Abnormal: A single target has both high failure rate and high latency. Treat that target as the primary blast radius source.
Dependency failures by status code¶
let appName = "func-myapp-prod";
AppDependencies
| where TimeGenerated > ago(2h)
| where AppRoleName =~ appName
| where success == false
| summarize Count=count() by target, ResultCode, type
| order by Count desc
How to interpret:
| Status Code | Meaning | Typical Cause |
|---|---|---|
| 401 | Unauthorized | Managed identity token expired or role not assigned |
| 403 | Forbidden | RBAC role missing or firewall blocking |
| 404 | Not found | Wrong endpoint URL or resource deleted |
| 408/504 | Timeout | Dependency overloaded or network latency |
| 429 | Throttled | Rate limit exceeded on downstream service |
| 500 | Server error | Downstream service failure |
Queue processing latency¶
Custom instrumentation required
The following queue metrics (QueueMessageAgeMs, QueueProcessingLatencyMs, QueueDequeueDelayMs) are not emitted by the Azure Functions runtime by default. Your application must explicitly emit these using TelemetryClient.TrackMetric() (C#) or the OpenTelemetry SDK. If you have not added custom instrumentation, these queries will return empty results. For built-in queue monitoring, use Azure Storage metrics via az monitor metrics list.
let appName = "func-myapp-prod";
AppMetrics
| where TimeGenerated > ago(2h)
| where AppRoleName =~ appName
| where name in ("QueueMessageAgeMs", "QueueProcessingLatencyMs", "QueueDequeueDelayMs")
| summarize AvgMs=avg(value), P95Ms=percentile(value, 95), MaxMs=max(value) by MetricName=name, bin(TimeGenerated, 5m)
| order by TimeGenerated desc
Example result:
| MetricName | TimeGenerated | AvgMs | P95Ms | MaxMs |
|---|---|---|---|---|
| QueueProcessingLatencyMs | 2026-04-04T09:10:00Z | 420 | 860 | 1,430 |
| QueueProcessingLatencyMs | 2026-04-04T09:05:00Z | 5,220 | 12,480 | 28,200 |
| QueueMessageAgeMs | 2026-04-04T09:05:00Z | 41,800 | 79,200 | 124,000 |
| QueueDequeueDelayMs | 2026-04-04T09:05:00Z | 3,880 | 7,120 | 11,340 |
This query returned no results because the reference application does not emit custom queue metrics. In production, you would see data here only if your application explicitly emits
QueueMessageAgeMs,QueueProcessingLatencyMs, orQueueDequeueDelayMsviaTelemetryClient.TrackMetric()or the OpenTelemetry SDK.
How to interpret:
| Indicator | Normal | Warning | Critical |
|---|---|---|---|
| QueueProcessingLatencyMs Avg | < 1000ms | 1000-5000ms | > 5000ms |
| QueueMessageAgeMs P95 | < 10000ms | 10000-60000ms | > 60000ms |
| QueueDequeueDelayMs Avg | < 500ms | 500-2000ms | > 2000ms |
Normal vs abnormal
Normal: AvgMs and P95Ms move together at low values.

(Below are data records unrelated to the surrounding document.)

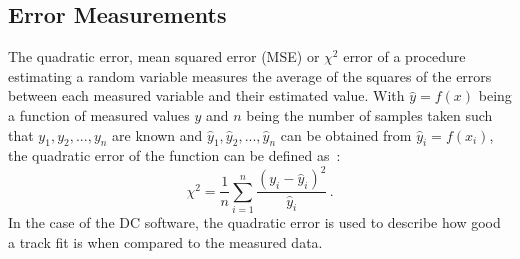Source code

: \subsection{Error Measurements} \label{add:errors}
The quadratic error, mean squared error (MSE) or $\chi^2$ error of a procedure estimating a random variable measures the average of the squares of the errors between each measured variable and their estimated value.
With $\hat{y} = f(x)$ being a function of measured values $y$ and $n$ being the number of samples taken such that ${y_1, y_2, ..., y_n}$ are known and ${\hat{y}_1, \hat{y}_2, ..., \hat{y}_n}$ can be obtained from $\hat{y}_i = f(x_i)$, the quadratic error of the function can be defined as~\cite{taylor1997introduction}:
    \begin{equation*}
        \chi^2 = \frac{1}{n} \sum\limits_{i=1}^n \frac{(y_i - \hat{y}_i)^2}{\hat{y}_i}\,.
    \end{equation*}
In the case of the DC software, the quadratic error is used to describe how good a track fit is when compared to the measured data.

Abnormal: Short-window spike where QueueMessageAgeMs and QueueProcessingLatencyMs jump together indicates throughput collapse or scaling lag.

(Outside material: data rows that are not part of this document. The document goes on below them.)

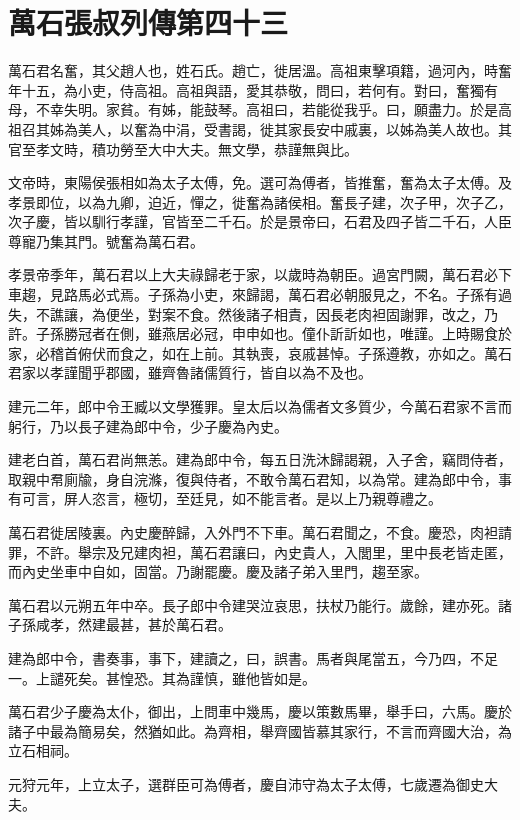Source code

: \chapter{萬石張叔列傳第四十三}

萬石君名奮，其父趙人也，姓石氏。趙亡，徙居溫。高祖東擊項籍，過河內，時奮年十五，為小吏，侍高祖。高祖與語，愛其恭敬，問曰，若何有。對曰，奮獨有母，不幸失明。家貧。有姊，能鼓琴。高祖曰，若能從我乎。曰，願盡力。於是高祖召其姊為美人，以奮為中涓，受書謁，徙其家長安中戚裏，以姊為美人故也。其官至孝文時，積功勞至大中大夫。無文學，恭謹無與比。

文帝時，東陽侯張相如為太子太傅，免。選可為傅者，皆推奮，奮為太子太傅。及孝景即位，以為九卿，迫近，憚之，徙奮為諸侯相。奮長子建，次子甲，次子乙，次子慶，皆以馴行孝謹，官皆至二千石。於是景帝曰，石君及四子皆二千石，人臣尊寵乃集其門。號奮為萬石君。

孝景帝季年，萬石君以上大夫祿歸老于家，以歲時為朝臣。過宮門闕，萬石君必下車趨，見路馬必式焉。子孫為小吏，來歸謁，萬石君必朝服見之，不名。子孫有過失，不譙讓，為便坐，對案不食。然後諸子相責，因長老肉袒固謝罪，改之，乃許。子孫勝冠者在側，雖燕居必冠，申申如也。僮仆訢訢如也，唯謹。上時賜食於家，必稽首俯伏而食之，如在上前。其執喪，哀戚甚悼。子孫遵教，亦如之。萬石君家以孝謹聞乎郡國，雖齊魯諸儒質行，皆自以為不及也。

建元二年，郎中令王臧以文學獲罪。皇太后以為儒者文多質少，今萬石君家不言而躬行，乃以長子建為郎中令，少子慶為內史。

建老白首，萬石君尚無恙。建為郎中令，每五日洗沐歸謁親，入子舍，竊問侍者，取親中帬廁牏，身自浣滌，復與侍者，不敢令萬石君知，以為常。建為郎中令，事有可言，屏人恣言，極切，至廷見，如不能言者。是以上乃親尊禮之。

萬石君徙居陵裏。內史慶醉歸，入外門不下車。萬石君聞之，不食。慶恐，肉袒請罪，不許。舉宗及兄建肉袒，萬石君讓曰，內史貴人，入閭里，里中長老皆走匿，而內史坐車中自如，固當。乃謝罷慶。慶及諸子弟入里門，趨至家。

萬石君以元朔五年中卒。長子郎中令建哭泣哀思，扶杖乃能行。歲餘，建亦死。諸子孫咸孝，然建最甚，甚於萬石君。

建為郎中令，書奏事，事下，建讀之，曰，誤書。馬者與尾當五，今乃四，不足一。上譴死矣。甚惶恐。其為謹慎，雖他皆如是。

萬石君少子慶為太仆，御出，上問車中幾馬，慶以策數馬畢，舉手曰，六馬。慶於諸子中最為簡易矣，然猶如此。為齊相，舉齊國皆慕其家行，不言而齊國大治，為立石相祠。

元狩元年，上立太子，選群臣可為傅者，慶自沛守為太子太傅，七歲遷為御史大夫。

Storage dependency health¶
let appName = "func-myapp-prod";
AppDependencies
| where TimeGenerated > ago(1h)
| where AppRoleName =~ appName
| where type == "Azure blob" or type == "Azure queue" or type == "Azure table"
| summarize
Calls=count(),
Failed=countif(success == false),
P95Ms=round(percentile(duration, 95), 2)
by target, type
| order by Failed desc
How to interpret:
Storage is critical infrastructure for Azure Functions (leases, triggers, Durable Functions state). Any storage failure pattern should be treated as high priority.